Daily Telegraph Cryptic No 27702

Hints and tips by Gazza

+ – + – + – + – + – + – + – +

BD Rating – Difficulty **Enjoyment ***

Miffypops is otherwise engaged this morning so he and I have done a swap and he’ll be here tomorrow. We have a fairly typical, and fairly gentle, puzzle from Rufus today. More than with any other setter I have difficulty in deciding exactly what to underline in some of Rufus’s clues – for example is 5a a double definition or a cryptic definition? I’ve plumped for the latter but you can decide for yourself. Do let us know how you got on and what you thought of it.

If you click on any of the areas showing ‘Click here!’ you’ll see the actual answer so only do that as a last resort.

Across Clues

1a It may be the thing required (7)
ARTICLE – it may be ‘the’ (or ‘a’ or ‘an’).

5a He swears he’s a soldier (7)
TROOPER – proverbially this soldier is foul-mouthed.

9a Goat-like figure heads a list of animals (5)
FAUNA – a figure from Roman mythology which is half-man half-goat precedes A.

10a Not a single female will go out in this outfit (9)
TROUSSEAU – … because she’ll be married by the time she puts it on.

11a Give up using catapult — i.e. playing around (10)
CAPITULATE – an anagram (playing around) of CATAPULT I.E.

12a High-class sort of shop (4)
POSH – an anagram (sort) of SHOP.

14a We need to find our own fare for these holidays (4-8)
SELF-CATERING – fare here means meals. This is a typical Rufus cryptic definition which doesn’t seem very cryptic at all if you get the correct meaning of fare on first reading. However, if you are tricked into thinking of fare as meaning transport costs then it really is a cryptic clue.

18a Turbulent masses resent another property valuation (12)
REASSESSMENT – an anagram (turbulent) of MASSES RESENT.

21a Lazy, appearing backward in fielding (4)
IDLE – the clue spells it out for us – the answer appears backwards.

22a Slump causing gloom (10)
DEPRESSION – double definition – the first a reduction in economic activity and prosperity.

25a Starting place for the three-legged race? (4,2,3)
ISLE OF MAN – cryptic definition of the island whose people (race) use a triskelion (three-legged figure) as their symbol.

26a Something cast in gold — the last word in France (5)
ADIEU – insert something that’s cast or thrown (in a gambling or board game, for example) into the chemical symbol for gold. Jacta est alea, as Caesar said when he crossed the Rubicon.

27a Board carriage herd aren’t in (7)
ENTRAIN – an anagram (herd, in the sense of bring to order) of AREN’T IN.

28a Increase in general disorder (7)
ENLARGE – anagram (in … disorder) of GENERAL.

Down Clues

1d Pretend to influence (6)
AFFECT – double definition, the first a verb to pretend or feign.

2d A superior suit (6)
TRUMPS – cryptic definition.
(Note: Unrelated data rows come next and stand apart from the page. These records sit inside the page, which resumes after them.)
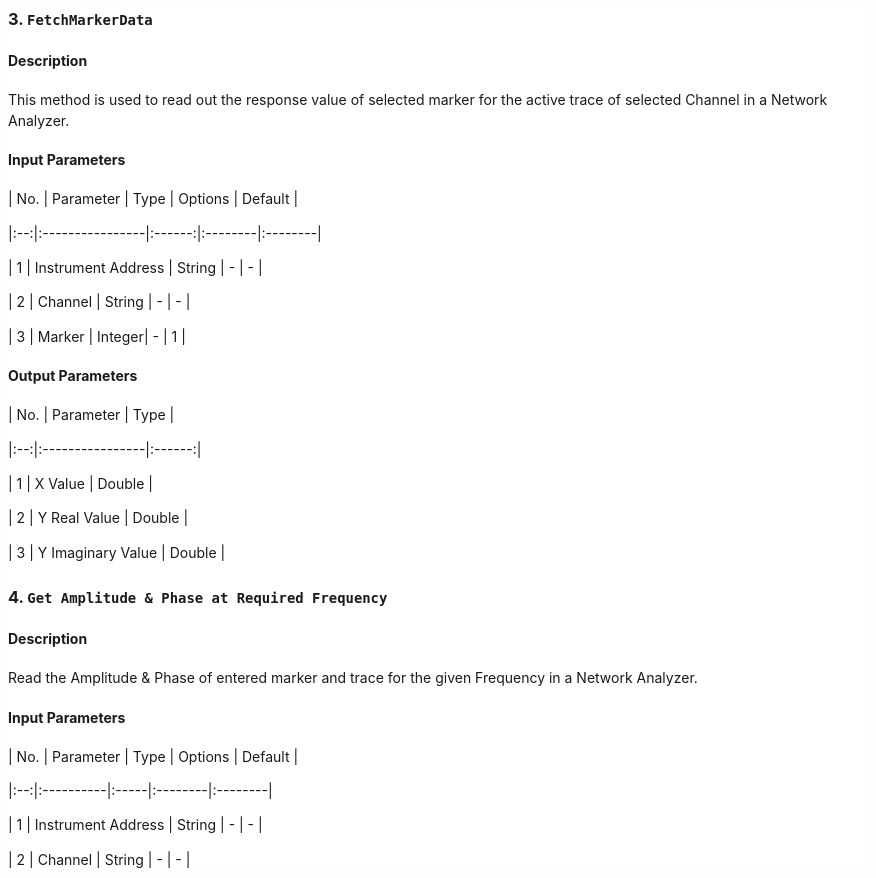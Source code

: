 

### 3. `FetchMarkerData`

#### Description

This method is used to read out the response value of selected marker for the active trace of selected Channel in a Network Analyzer.



#### Input Parameters

| No. | Parameter       | Type   | Options | Default |

|:--:|:----------------|:------:|:--------|:--------|

| 1   | Instrument Address | String | -       | -       |

| 2   | Channel           | String | -       | -       |

| 3   | Marker            | Integer| -       | 1       |



#### Output Parameters

| No. | Parameter       | Type   |

|:--:|:----------------|:------:|

| 1   | X Value         | Double |

| 2   | Y Real Value    | Double |

| 3   | Y Imaginary Value | Double |



### 4. `Get Amplitude & Phase at Required Frequency`

#### Description

Read the Amplitude & Phase of entered marker and trace for the given Frequency in a Network Analyzer.



#### Input Parameters

| No. | Parameter | Type | Options | Default |

|:--:|:----------|:-----|:--------|:--------|

| 1 | Instrument Address | String | - | - |

| 2 | Channel | String | - | - |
In trick-taking card games such as bridge or whist this is the current top suit.

3d Plan to recycle liqueur (10)
CHARTREUSE – charade of a plan or map and a verb to recycle.

4d Former tax reduced by a pound — celebrate (5)
EXTOL – a prefix meaning former is followed by the tax levied to use a bridge or road, for example, without one of the letters used to mean a pound sterling.

5d Where to see the beginning — and end — of the rainbow? (5,4)
TROUT FARM – rainbow here is a type of fish which can be mass-produced for food.

6d Give marching orders to us to put out (4)
OUST – when I wrote in this answer I thought this was a hidden word but on writing the review I see that doesn’t quite work and it’s actually an anagram (put out) of US TO.

7d Capital turn of a pierrot (8)
PRETORIA – an anagram (turn) of A PIERROT.

8d It aids digestion if having hard time (8)
ROUGHAGE – charade of an adjective meaning hard or arduous and a period of time.

13d Racketeers’ go-between? (6,4)
TENNIS BALL – what whizzes back and forth across the net.

15d She parts company with an angler (9)
FISHERMAN – SHE is inserted in (parts) a company and that’s followed by AN.

16d Take care — if it changed, it’s a trick (8)
ARTIFICE – an anagram (changed) of CARE IF IT.

17d Don’t stand round showing what a bad crack will do (4,4)
FALL FLAT – crack here is a joke or gag. Bring together the opposite of a verb to remain standing and the opposite of round (in the description of a stomach, for example).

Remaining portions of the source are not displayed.